Caproli poi cita il dibattito legittimo sulla sicurezza del vaccino mRNA che non si limita solo ai recenti problemi, a partire dalla trombosi, ma sulla mancanza di «dati clinici sufficienti sulla reale possibilità di un’esacerbazione della malattia dipendente dalla risposta anticorpale per soggetti con pregressa infezione né studi clinici che escludano il rischio di sviluppare patologie future correlabili».

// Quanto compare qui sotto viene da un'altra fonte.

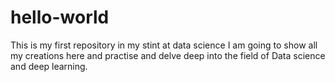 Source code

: # hello-world
This is my first repository in my stint at data science
I am going to show all my creations here and practise and delve deep into the field of Data science and deep learning.
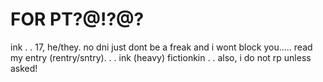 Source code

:  # FOR PT?@!?@?

ink . . 17, he/they.
no dni just dont be a freak and i wont block you..... read my entry (rentry/sntry). . . ink (heavy) fictionkin . . also, i do not rp unless asked!




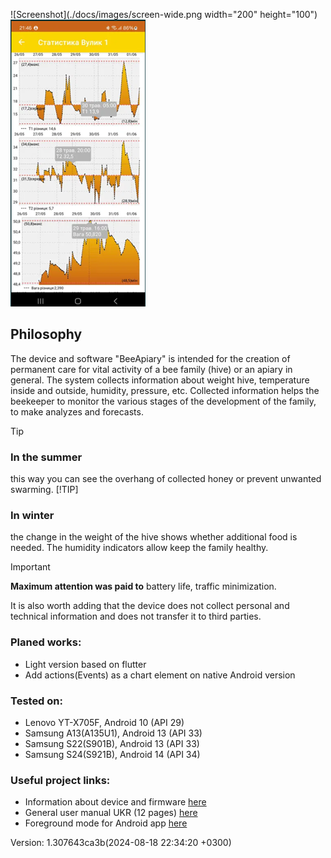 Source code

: ![Screenshot](./docs/images/screen-wide.png width="200" height="100") ![Screenshot](./docs/images/screen-wide1.png)

## Philosophy
 The device and software "BeeApiary" is intended for the creation of permanent care for vital activity of a bee family (hive) or an apiary in general. The system collects information about weight hive, temperature inside and outside, humidity, pressure, etc. Collected information helps the beekeeper to monitor the various stages of the development of the family, to make analyzes and forecasts. 
> [!TIP] 
> ### In the summer 
> this way you can see the overhang of collected honey or prevent unwanted swarming.
> [!TIP]
> ### In winter
> the change in the weight of the hive shows whether additional food is needed. The humidity indicators allow keep the family healthy.

> [!IMPORTANT]
> **Maximum attention was paid to**
> battery life,
> traffic minimization.

It is also worth adding that the device does not collect personal and technical information and does not transfer it to third parties.

### Planed works:
 - Light version based on flutter
 - Add actions(Events) as a chart element on native Android version

### Tested on:
 - Lenovo YT-X705F, Android 10 (API 29)
 - Samsung A13(A135U1), Android 13 (API 33)
 - Samsung S22(S901B), Android 13 (API 33) 
 - Samsung S24(S921B), Android 14 (API 34)
   
### Useful project links:
 - Information about device and firmware [here](https://github.com/Ivan-Bdgilko/Hive_Controller)
 - General user manual UKR (12 pages) [here](https://github.com/Ivan-Bdgilko/Apiary_Docs/blob/main/Manual%20User.pdf)
 - Foreground mode for Android app [here](https://express.ms/faq/background-work-fix)

Version: 1.307643ca3b(2024-08-18 22:34:20 +0300)
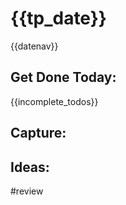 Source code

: # {{tp_date}}
{{datenav}}

## Get Done Today:
{{incomplete_todos}}

## Capture:

## Ideas:

#review  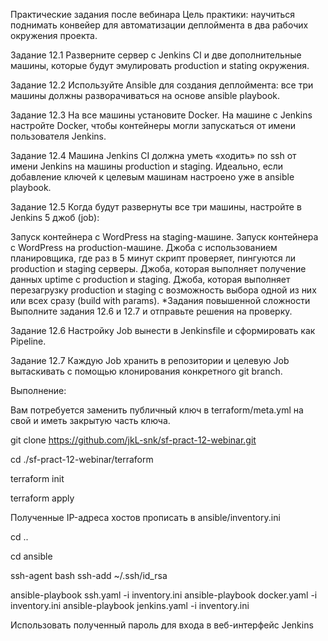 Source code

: Практические задания после вебинара
Цель практики: научиться поднимать конвейер для автоматизации деплоймента в два рабочих окружения проекта.

Задание 12.1
Разверните сервер с Jenkins CI и две дополнительные машины, которые будут эмулировать production и stating окружения.

Задание 12.2
Используйте Ansible для создания деплоймента: все три машины должны разворачиваться на основе ansible playbook.

Задание 12.3
На все машины установите Docker. На машине с Jenkins настройте Docker, чтобы контейнеры могли запускаться от имени пользователя Jenkins.

Задание 12.4
Машина Jenkins CI должна уметь «ходить» по ssh от имени Jenkins на машины production и staging. Идеально, если добавление ключей к целевым машинам настроено уже в ansible playbook.

Задание 12.5
Когда будут развернуты все три машины, настройте в Jenkins 5 джоб (job):

Запуск контейнера с WordPress на staging-машине.
Запуск контейнера с WordPress на production-машине.
Джоба с использованием планировщика, где раз в 5 минут скрипт проверяет, пингуются ли production и staging серверы.
Джоба, которая выполняет получение данных uptime с production и staging.
Джоба, которая выполняет перезагрузку production и staging с возможность выбора одной из них или всех сразу (build with params). 
*Задания повышенной сложности
Выполните задания 12.6 и 12.7 и отправьте решения на проверку.

Задание 12.6
Настройку Job вынести в Jenkinsfile и сформировать как Pipeline.

Задание 12.7
Каждую Job хранить в репозитории и целевую Job вытаскивать с помощью клонирования конкретного git branch.

Выполнение:

Вам потребуется заменить публичный ключ в terraform/meta.yml на свой и иметь закрытую часть ключа.

git clone https://github.com/jkL-snk/sf-pract-12-webinar.git

cd ./sf-pract-12-webinar/terraform

terraform init

terraform apply

Полученные IP-адреса хостов прописать в ansible/inventory.ini

cd ..

cd ansible

ssh-agent bash
ssh-add ~/.ssh/id_rsa

ansible-playbook ssh.yaml -i inventory.ini
ansible-playbook docker.yaml -i inventory.ini
ansible-playbook jenkins.yaml -i inventory.ini

Использовать полученный пароль для входа в веб-интерфейс Jenkins


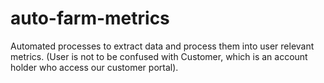 # auto-farm-metrics
Automated processes to extract data and process them into user relevant metrics. (User is not to be confused with Customer, which is an account holder who access our customer portal).
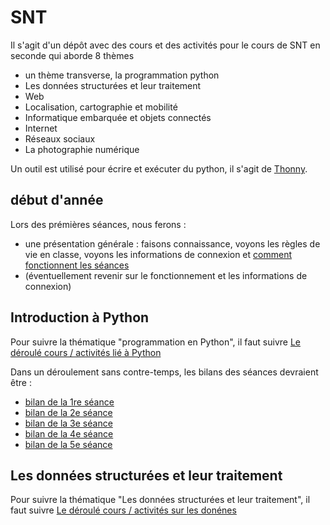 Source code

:# SNT

Il s'agit d'un dépôt avec des cours et des activités pour le cours de SNT en seconde qui aborde 8 thèmes
- un thème transverse, la programmation python
- Les données structurées et leur traitement 
- Web
- Localisation, cartographie et mobilité
- Informatique embarquée et objets connectés
- Internet
- Réseaux sociaux
- La photographie numérique 

Un outil est utilisé pour écrire et exécuter du python, il s'agit de [Thonny](https://thonny.org/). 

## début d'année

Lors des prémières séances, nous ferons : 
   - une présentation générale : faisons connaissance, voyons les règles de vie en classe, voyons les informations de connexion et [comment fonctionnent les séances](fonctionnement.md)
   - (éventuellement revenir sur le fonctionnement et les informations de connexion)

## Introduction à Python

Pour suivre la thématique "programmation en Python", il faut suivre [Le déroulé cours / activités lié à Python](01_python/python.md)

Dans un déroulement sans contre-temps, les bilans des séances devraient être :  
   - [bilan de la 1re séance](01_python/bilan/bilan01.md)
   - [bilan de la 2e séance](01_python/bilan/bilan02.md)
   - [bilan de la 3e séance](01_python/bilan/bilan04.md)
   - [bilan de la 4e séance](01_python/bilan/bilan04.md)
   - [bilan de la 5e séance](01_python/bilan/bilan05.md)


## Les données structurées et leur traitement 

Pour suivre la thématique "Les données structurées et leur traitement", il faut suivre [Le déroulé cours / activités sur les donénes](02_donnees/données)

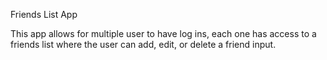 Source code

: Friends List App


This app allows for multiple user to have log ins, each one has access to a friends list
where the user can add, edit, or delete a friend input.


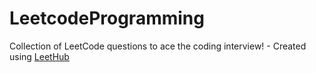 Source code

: # LeetcodeProgramming
Collection of LeetCode questions to ace the coding interview! - Created using [LeetHub](https://github.com/QasimWani/LeetHub)
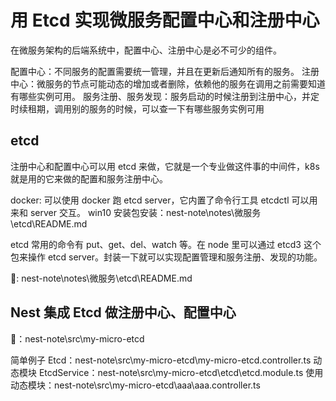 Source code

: # 用 Etcd 实现微服务配置中心和注册中心

在微服务架构的后端系统中，配置中心、注册中心是必不可少的组件。

配置中心：不同服务的配置需要统一管理，并且在更新后通知所有的服务。
注册中心：微服务的节点可能动态的增加或者删除，依赖他的服务在调用之前需要知道有哪些实例可用。
服务注册、服务发现：服务启动的时候注册到注册中心，并定时续租期，调用别的服务的时候，可以查一下有哪些服务实例可用

## etcd

注册中心和配置中心可以用 etcd 来做，它就是一个专业做这件事的中间件，k8s 就是用的它来做的配置和服务注册中心。

docker: 可以使用 docker 跑 etcd server，它内置了命令行工具 etcdctl 可以用来和 server 交互。
win10 安装包安装：nest-note\notes\微服务\etcd\README.md

etcd 常用的命令有 put、get、del、watch 等。在 node 里可以通过 etcd3 这个包来操作 etcd server。封装一下就可以实现配置管理和服务注册、发现的功能。

🌰: nest-note\notes\微服务\etcd\README.md

## Nest 集成 Etcd 做注册中心、配置中心

🌰：nest-note\src\my-micro-etcd

简单例子 Etcd：nest-note\src\my-micro-etcd\my-micro-etcd.controller.ts
动态模块 EtcdService：nest-note\src\my-micro-etcd\etcd\etcd.module.ts
使用动态模块：nest-note\src\my-micro-etcd\aaa\aaa.controller.ts


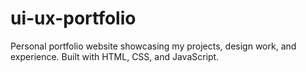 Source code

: # ui-ux-portfolio
Personal portfolio website showcasing my projects, design work, and experience. Built with HTML, CSS, and JavaScript.
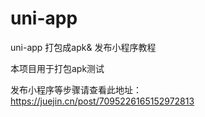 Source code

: # uni-app
uni-app 打包成apk&amp; 发布小程序教程

本项目用于打包apk测试 

发布小程序等步骤请查看此地址：https://juejin.cn/post/7095226165152972813


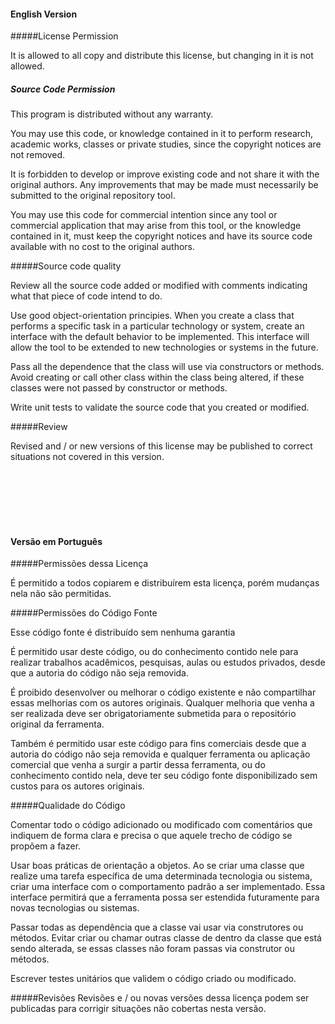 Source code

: 

#### English Version

#####License Permission

It is allowed to all copy and distribute this license, but changing in it is not allowed.

##### Source Code Permission

This program is distributed without any warranty.

You may use this code, or knowledge contained in it to perform research, academic works, classes or private studies, since the copyright notices are not removed.

It is forbidden to develop or improve existing code and not share it with the original authors. Any improvements that may be made must necessarily be submitted to the original repository tool.

You may use this code for commercial intention since any tool or commercial application that may arise from this tool, or the knowledge contained in it, must keep the copyright notices and have its source code available with no cost to the original authors.

#####Source code quality

Review all the source code added or modified with comments indicating what that piece of code intend to do.

Use good object-orientation principies. When you create a class that performs a specific task in a particular technology or system, create an interface with the default behavior to be implemented. This interface will allow the tool to be extended to new technologies or systems in the future.

Pass all the dependence that the class will use via constructors or methods. Avoid creating or call other class within the class being altered, if these classes were not passed by constructor or methods.

Write unit tests to validate the source code that you created or modified.

#####Review

Revised and / or new versions of this license may be published to correct situations not covered in this version.



<br/><br/><br/><br/><br/> 




#### Versão em Português

#####Permissões dessa Licença

É permitido a todos copiarem e distribuírem esta licença, porém mudanças nela não são permitidas. 

#####Permissões do Código Fonte

Esse código fonte é distribuído sem nenhuma garantia

É permitido usar deste código, ou do conhecimento contido nele para realizar trabalhos acadêmicos, pesquisas, aulas ou estudos privados, desde que a autoria do código não seja removida.

É proibido desenvolver ou melhorar o código existente e não compartilhar essas melhorias com os autores originais. Qualquer melhoria que venha a ser realizada deve ser obrigatoriamente submetida para o repositório original da ferramenta.

Também é permitido usar este código para fins comerciais desde que a autoria do código não seja removida e qualquer ferramenta ou aplicação comercial que venha a surgir a partir dessa ferramenta, ou do conhecimento contido nela, deve ter seu código fonte disponibilizado sem custos para os autores originais.

#####Qualidade do Código

Comentar todo o código adicionado ou modificado com comentários que indiquem de forma clara e precisa o que aquele trecho de código se propõem a fazer. 

Usar boas práticas de orientação a objetos. Ao se criar uma classe que realize uma tarefa específica de uma determinada tecnologia ou sistema, criar uma interface com o comportamento padrão a ser implementado. Essa interface permitirá que a ferramenta possa ser estendida futuramente para novas tecnologias ou sistemas.

Passar todas as dependência que a classe vai usar via construtores ou métodos. Evitar criar ou chamar outras classe de dentro da classe que está sendo alterada, se essas classes não foram passas via construtor ou métodos.

Escrever testes unitários que validem o código criado ou modificado. 

#####Revisões
 Revisões e / ou novas versões dessa licença podem ser publicadas para corrigir situações não cobertas nesta versão. 


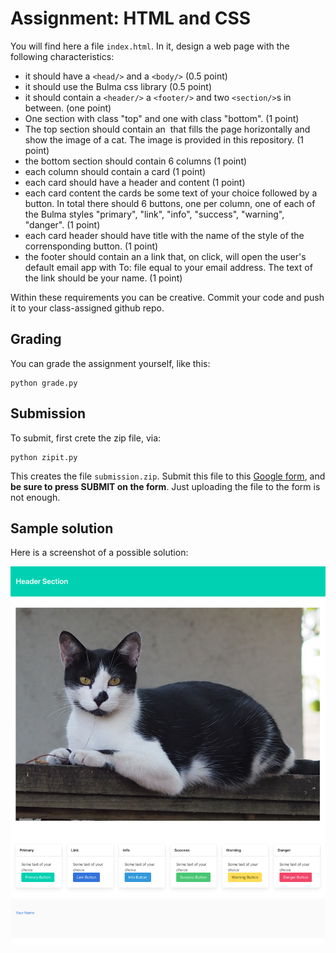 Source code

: # Assignment: HTML and CSS

You will find here a file `index.html`. 
In it, design a web page with the following characteristics:
- it should have a `<head/>` and a `<body/>` (0.5 point)
- it should use the Bulma css library (0.5 point)
- it should contain a `<header/>` a `<footer/>` and two `<section/>`s in between. (one point)
- One section with class "top" and one with class "bottom". (1 point)
- The top section should contain an <img/> that fills the page horizontally and show the image of a cat. The image is provided in this repository. (1 point)
- the bottom section should contain 6 columns (1 point)
- each column should contain a card (1 point)
- each card should have a header and content (1 point)
- each card content the cards be some text of your choice followed by a button. In total there should 6 buttons, one per column, one of each of the Bulma styles "primary", "link", "info", "success", "warning", "danger". (1 point)
- each card header should have title with the name of the style of the corrensponding button. (1 point)
- the footer should contain an a link that, on click, will open the user's default email app with To: file equal to your email address. The text of the link should be your name. (1 point)

Within these requirements you can be creative.
Commit your code and push it to your class-assigned github repo.

## Grading

You can grade the assignment yourself, like this: 

    python grade.py

## Submission

To submit, first crete the zip file, via: 

    python zipit.py

This creates the file `submission.zip`.  Submit this file to this [Google form](https://docs.google.com/forms/d/e/1FAIpQLSc592lfBot2-F-IHW6qM7tR0X15MdB6_9oC4zRMPY6WlIwvNA/viewform?usp=sf_link), and **be sure to press SUBMIT on the form**.  Just uploading the file to the form is not enough. 

## Sample solution

Here is a screenshot of a possible solution:

![Sample solution](sample_solution.png)
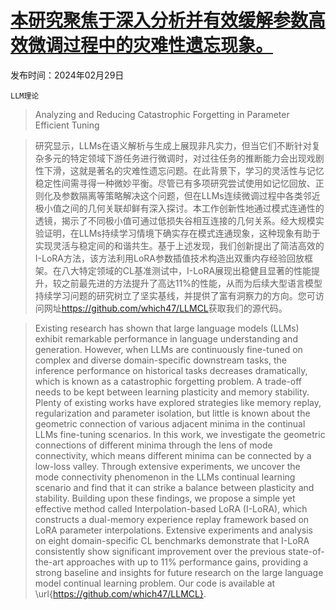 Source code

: # [本研究聚焦于深入分析并有效缓解参数高效微调过程中的灾难性遗忘现象。](https://arxiv.org/abs/2402.18865)

发布时间：2024年02月29日

`LLM理论`

> Analyzing and Reducing Catastrophic Forgetting in Parameter Efficient Tuning

> 研究显示，LLMs在语义解析与生成上展现非凡实力，但当它们不断针对复杂多元的特定领域下游任务进行微调时，对过往任务的推断能力会出现戏剧性下滑，这就是著名的灾难性遗忘问题。在此背景下，学习的灵活性与记忆稳定性间需寻得一种微妙平衡。尽管已有多项研究尝试使用如记忆回放、正则化及参数隔离等策略解决这个问题，但在LLMs连续微调过程中各类邻近极小值之间的几何关联却鲜有深入探讨。本工作创新性地通过模式连通性的透镜，揭示了不同极小值可通过低损失谷相互连接的几何关系。经大规模实验证明，在LLMs持续学习情境下确实存在模式连通现象，这种现象有助于实现灵活与稳定间的和谐共生。基于上述发现，我们创新提出了简洁高效的I-LoRA方法，该方法利用LoRA参数插值技术构造出双重内存经验回放框架。在八大特定领域的CL基准测试中，I-LoRA展现出稳健且显著的性能提升，较之前最先进的方法提升了高达$11\%$的性能，从而为后续大型语言模型持续学习问题的研究树立了坚实基线，并提供了富有洞察力的方向。您可访问网址<https://github.com/which47/LLMCL>获取我们的源代码。

> Existing research has shown that large language models (LLMs) exhibit remarkable performance in language understanding and generation. However, when LLMs are continuously fine-tuned on complex and diverse domain-specific downstream tasks, the inference performance on historical tasks decreases dramatically, which is known as a catastrophic forgetting problem. A trade-off needs to be kept between learning plasticity and memory stability. Plenty of existing works have explored strategies like memory replay, regularization and parameter isolation, but little is known about the geometric connection of various adjacent minima in the continual LLMs fine-tuning scenarios. In this work, we investigate the geometric connections of different minima through the lens of mode connectivity, which means different minima can be connected by a low-loss valley. Through extensive experiments, we uncover the mode connectivity phenomenon in the LLMs continual learning scenario and find that it can strike a balance between plasticity and stability. Building upon these findings, we propose a simple yet effective method called Interpolation-based LoRA (I-LoRA), which constructs a dual-memory experience replay framework based on LoRA parameter interpolations. Extensive experiments and analysis on eight domain-specific CL benchmarks demonstrate that I-LoRA consistently show significant improvement over the previous state-of-the-art approaches with up to $11\%$ performance gains, providing a strong baseline and insights for future research on the large language model continual learning problem. Our code is available at \url{https://github.com/which47/LLMCL}. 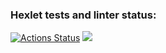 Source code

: ### Hexlet tests and linter status:
[![Actions Status](https://github.com/kenny713/frontend-project-lvl1/workflows/hexlet-check/badge.svg)](https://github.com/kenny713/frontend-project-lvl1/actions)
<a href="https://codeclimate.com/github/codeclimate/codeclimate/maintainability"><img src="https://api.codeclimate.com/v1/badges/a99a88d28ad37a79dbf6/maintainability" /></a>
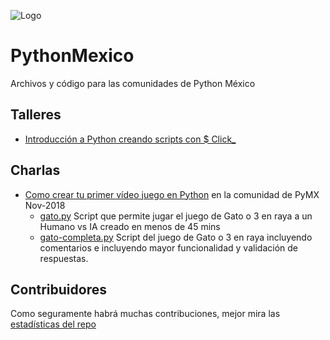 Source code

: ![Logo](python-mexico.png)

# PythonMexico

Archivos y código para las comunidades de Python México

## Talleres

- [Introducción a Python creando scripts con $ Click_](Introducción-a-Python-creando-scripts-con-Click/)

## Charlas

- [Como crear tu primer vídeo juego en Python](https://www.meetup.com/es-ES/__PyMX__/events/256111016/) en la comunidad de PyMX Nov-2018
  - [gato.py](Crea-tus-propios-juegos-en-Python/gato.py) Script que permite jugar el juego de Gato o 3 en raya a un Humano vs IA creado en menos de 45 mins
  - [gato-completa.py](Crea-tus-propios-juegos-en-Python/gato-completa.py) Script del juego de Gato o 3 en raya incluyendo comentarios e incluyendo mayor funcionalidad y validación de respuestas.

## Contribuidores

Como seguramente habrá muchas contribuciones, mejor mira las [estadísticas del repo](https://github.com/rctorr/PythonMexico/graphs/contributors)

Per questo un «obbligo vaccinale accentuerebbe le importanti problematiche di natura etica ad esso correlate». Si ricorda anche un rapporto del 2017 della National Accademy of Sciences, dove «si ribadisce che “anche in circostanze di emergenza i requisiti etici sostanziali che governano la ricerca con gli esseri umani non cambiano”. La situazione di emergenza può aumentare il rischio che l’etica della ricerca venga svalutata». Per questo «non è possibile non esprimere dubbi» su «una vaccinazione obbligatoria per il medico che si ponga delle domande».